I have seen this book cover so many times, and thought that I needed to read this book! All the Birds, Singing by Evie Wyld won the 2014 Miles Franklin Literary Award and I was in my second year of business at the time, so my reading was declining. But I noticed the book then, and I finally read it over the last couple of weeks.
What an impact it left on me! I finished it at 10:30pm a couple of nights ago, and I couldn’t get to sleep afterwards. The story is one that is lingering with me, days after completion. I love books with that impact!
The story follows a very damaged young Australian woman. The chapters alternate, and at first I thought there was two characters. Both stories lines were moving forward in time, but then the Australian chapters started moving backwards in time, and I realised that it was all the same character. At some point, she had moved to a little island off the English coast, to escape.
I kept making assumptions about our main character, Jake – about what had happened to her, but each time the storyline moved backwards one step, I learnt that my assumptions were wrong. The forward moving story in the present has her beginning to learn to trust a man again – the man is a safe man, because he doesn’t want anything from her sexually. This storyline also seems to have her mental health descending, because we think she’s seeing things.
But the final two chapters finally reveal why she has been running away and how she got her injuries. And that she’s learned to trust again, and that she’s not crazy!

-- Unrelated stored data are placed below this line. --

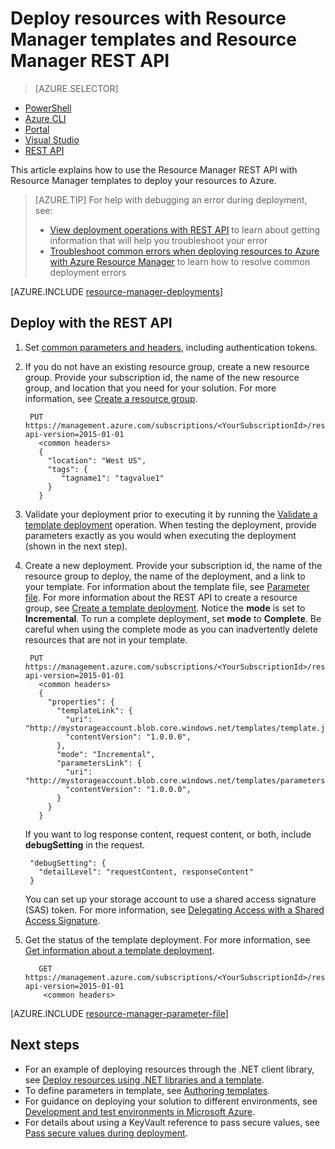 <properties
   pageTitle="Deploy resources with REST API and template | Microsoft Azure"
   description="Use Azure Resource Manager and Resource Manager REST API to deploy a resources to Azure. The resources are defined in a Resource Manager template."
   services="azure-resource-manager"
   documentationCenter="na"
   authors="tfitzmac"
   manager="timlt"
   editor="tysonn"/>

<tags
   ms.service="azure-resource-manager"
   ms.devlang="na"
   ms.topic="article"
   ms.tgt_pltfrm="na"
   ms.workload="na"
   ms.date="06/08/2016"
   ms.author="tomfitz"/>

# Deploy resources with Resource Manager templates and Resource Manager REST API

> [AZURE.SELECTOR]
- [PowerShell](resource-group-template-deploy.md)
- [Azure CLI](resource-group-template-deploy-cli.md)
- [Portal](resource-group-template-deploy-portal.md)
- [Visual Studio](vs-azure-tools-resource-groups-deployment-projects-create-deploy.md)
- [REST API](resource-group-template-deploy-rest.md)

This article explains how to use the Resource Manager REST API with Resource Manager templates to deploy your resources to Azure.  

> [AZURE.TIP] For help with debugging an error during deployment, see:
>
> - [View deployment operations with REST API](resource-manager-troubleshoot-deployments-rest.md) to learn about getting information that will help you troubleshoot your error
> - [Troubleshoot common errors when deploying resources to Azure with Azure Resource Manager](resource-manager-common-deployment-errors.md) to learn how to resolve common deployment errors

[AZURE.INCLUDE [resource-manager-deployments](../includes/resource-manager-deployments.md)]

## Deploy with the REST API
1. Set [common parameters and headers](https://msdn.microsoft.com/library/azure/8d088ecc-26eb-42e9-8acc-fe929ed33563#bk_common), including authentication tokens.
2. If you do not have an existing resource group, create a new resource group. Provide your subscription id, the name of the new resource group, and location that you need for your solution. For more information, see [Create a resource group](https://msdn.microsoft.com/library/azure/dn790525.aspx).

        PUT https://management.azure.com/subscriptions/<YourSubscriptionId>/resourcegroups/<YourResourceGroupName>?api-version=2015-01-01
          <common headers>
          {
            "location": "West US",
            "tags": {
               "tagname1": "tagvalue1"
            }
          }
   
3. Validate your deployment prior to executing it by running the [Validate a template deployment](https://msdn.microsoft.com/library/azure/dn790547.aspx) operation. When testing the deployment, provide parameters exactly as you would when executing the deployment (shown in the next step).

3. Create a new deployment. Provide your subscription id, the name of the resource group to deploy, the name of the deployment, and a link to your template. For information about the template file, see [Parameter file](./#parameter-file). For more information about the REST API to create a resource group, see [Create a template deployment](https://msdn.microsoft.com/library/azure/dn790564.aspx). Notice the **mode** is set to **Incremental**. To run a complete deployment, set **mode** to **Complete**. Be careful when using the complete mode as you can inadvertently delete resources that are not in your template.
    
        PUT https://management.azure.com/subscriptions/<YourSubscriptionId>/resourcegroups/<YourResourceGroupName>/providers/Microsoft.Resources/deployments/<YourDeploymentName>?api-version=2015-01-01
          <common headers>
          {
            "properties": {
              "templateLink": {
                "uri": "http://mystorageaccount.blob.core.windows.net/templates/template.json",
                "contentVersion": "1.0.0.0",
              },
              "mode": "Incremental",
              "parametersLink": {
                "uri": "http://mystorageaccount.blob.core.windows.net/templates/parameters.json",
                "contentVersion": "1.0.0.0",
              }
            }
          }
   
      If you want to log response content, request content, or both, include **debugSetting** in the request.

        "debugSetting": {
          "detailLevel": "requestContent, responseContent"
        }

      You can set up your storage account to use a shared access signature (SAS) token. For more information, see [Delegating Access with a Shared Access Signature](https://msdn.microsoft.com/library/ee395415.aspx).

4. Get the status of the template deployment. For more information, see [Get information about a template deployment](https://msdn.microsoft.com/library/azure/dn790565.aspx).

          GET https://management.azure.com/subscriptions/<YourSubscriptionId>/resourcegroups/<YourResourceGroupName>/providers/Microsoft.Resources/deployments/<YourDeploymentName>?api-version=2015-01-01
           <common headers>

[AZURE.INCLUDE [resource-manager-parameter-file](../includes/resource-manager-parameter-file.md)]

## Next steps
- For an example of deploying resources through the .NET client library, see [Deploy resources using .NET libraries and a template](virtual-machines/virtual-machines-windows-csharp-template.md).
- To define parameters in template, see [Authoring templates](resource-group-authoring-templates.md#parameters).
- For guidance on deploying your solution to different environments, see [Development and test environments in Microsoft Azure](solution-dev-test-environments.md).
- For details about using a KeyVault reference to pass secure values, see [Pass secure values during deployment](resource-manager-keyvault-parameter.md).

The writing leaves a lot of space for imagination, which I love. It’s not overly descriptive. The writing really “shows, not tells”. But in the showing, I think there’s a lot left to the interpretation of the reader. What kept me awake after finishing it was all the unanswered little questions, and all the possible answers to those questions. So many readers could come to different conclusions about those little answers, since the story is just in broad brush strokes.
The trouble and painful mindset of the main character, Jake, is in stark contrast with the beauty of the writing. This is how I think some horrible things can happen in the book, but Wyld can get away with it – because every detail is not described. It’s hard to have a character be so self-destructive, when there was probably forgiveness possible if she had allowed it. But this is life, captured on the page. Succinct and raw.